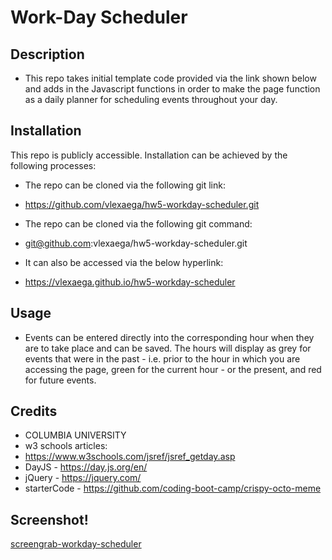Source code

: # Work-Day Scheduler

## Description
* This repo takes initial template code provided via the link shown below and adds in the Javascript functions in order to make the page function as a daily planner for scheduling events throughout your day.  

## Installation
This repo is publicly accessible.  Installation can be achieved by the following processes:
* The repo can be cloned via the following git link:
* https://github.com/vlexaega/hw5-workday-scheduler.git

* The repo can be cloned via the following git command:
* git@github.com:vlexaega/hw5-workday-scheduler.git

* It can also be accessed via the below hyperlink:
* https://vlexaega.github.io/hw5-workday-scheduler

## Usage
* Events can be entered directly into the corresponding hour when they are to take place and can be saved.  The hours will display as grey for events that were in the past - i.e. prior to the hour in which you are accessing the page, green for the current hour - or the present, and red for future events.  

## Credits
* COLUMBIA UNIVERSITY
* w3 schools articles:
* https://www.w3schools.com/jsref/jsref_getday.asp
* DayJS - https://day.js.org/en/ 
* jQuery - https://jquery.com/ 
* starterCode - https://github.com/coding-boot-camp/crispy-octo-meme 

## Screenshot!
[screengrab-workday-scheduler](https://github.com/vlexaega/hw5-workday-scheduler/assets/132007323/dd19feae-7cfb-4a5a-a1bc-c28a059dd527)
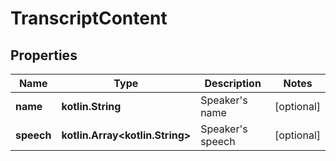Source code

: 
# TranscriptContent

## Properties
Name | Type | Description | Notes
------------ | ------------- | ------------- | -------------
**name** | **kotlin.String** | Speaker&#39;s name |  [optional]
**speech** | **kotlin.Array&lt;kotlin.String&gt;** | Speaker&#39;s speech |  [optional]



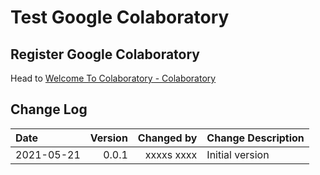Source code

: # Test Google Colaboratory

## Register Google Colaboratory

Head to [Welcome To Colaboratory - Colaboratory](https://colab.research.google.com)  


## Change Log

| Date       | Version | Changed by | Change Description |
| :---       |    ---: |       ---: | :---               |
| 2021-05-21 |   0.0.1 | xxxxs xxxx | Initial version    |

___

Copy the records exactly as they appear, leaving every picture out.

Source code

: # Work-Day Scheduler

## Description
* This repo takes initial template code provided via the link shown below and adds in the Javascript functions in order to make the page function as a daily planner for scheduling events throughout your day.  

## Installation
This repo is publicly accessible.  Installation can be achieved by the following processes:
* The repo can be cloned via the following git link:
* https://github.com/vlexaega/hw5-workday-scheduler.git

* The repo can be cloned via the following git command:
* git@github.com:vlexaega/hw5-workday-scheduler.git

* It can also be accessed via the below hyperlink:
* https://vlexaega.github.io/hw5-workday-scheduler

## Usage
* Events can be entered directly into the corresponding hour when they are to take place and can be saved.  The hours will display as grey for events that were in the past - i.e. prior to the hour in which you are accessing the page, green for the current hour - or the present, and red for future events.  

## Credits
* COLUMBIA UNIVERSITY
* w3 schools articles:
* https://www.w3schools.com/jsref/jsref_getday.asp
* DayJS - https://day.js.org/en/ 
* jQuery - https://jquery.com/ 
* starterCode - https://github.com/coding-boot-camp/crispy-octo-meme 

## Screenshot!
[screengrab-workday-scheduler](https://github.com/vlexaega/hw5-workday-scheduler/assets/132007323/dd19feae-7cfb-4a5a-a1bc-c28a059dd527)
Source code

: 
# TranscriptContent

## Properties
Name | Type | Description | Notes
------------ | ------------- | ------------- | -------------
**name** | **kotlin.String** | Speaker&#39;s name |  [optional]
**speech** | **kotlin.Array&lt;kotlin.String&gt;** | Speaker&#39;s speech |  [optional]



Source code

: # Test Google Colaboratory

## Register Google Colaboratory

Head to [Welcome To Colaboratory - Colaboratory](https://colab.research.google.com)  


## Change Log

| Date       | Version | Changed by | Change Description |
| :---       |    ---: |       ---: | :---               |
| 2021-05-21 |   0.0.1 | xxxxs xxxx | Initial version    |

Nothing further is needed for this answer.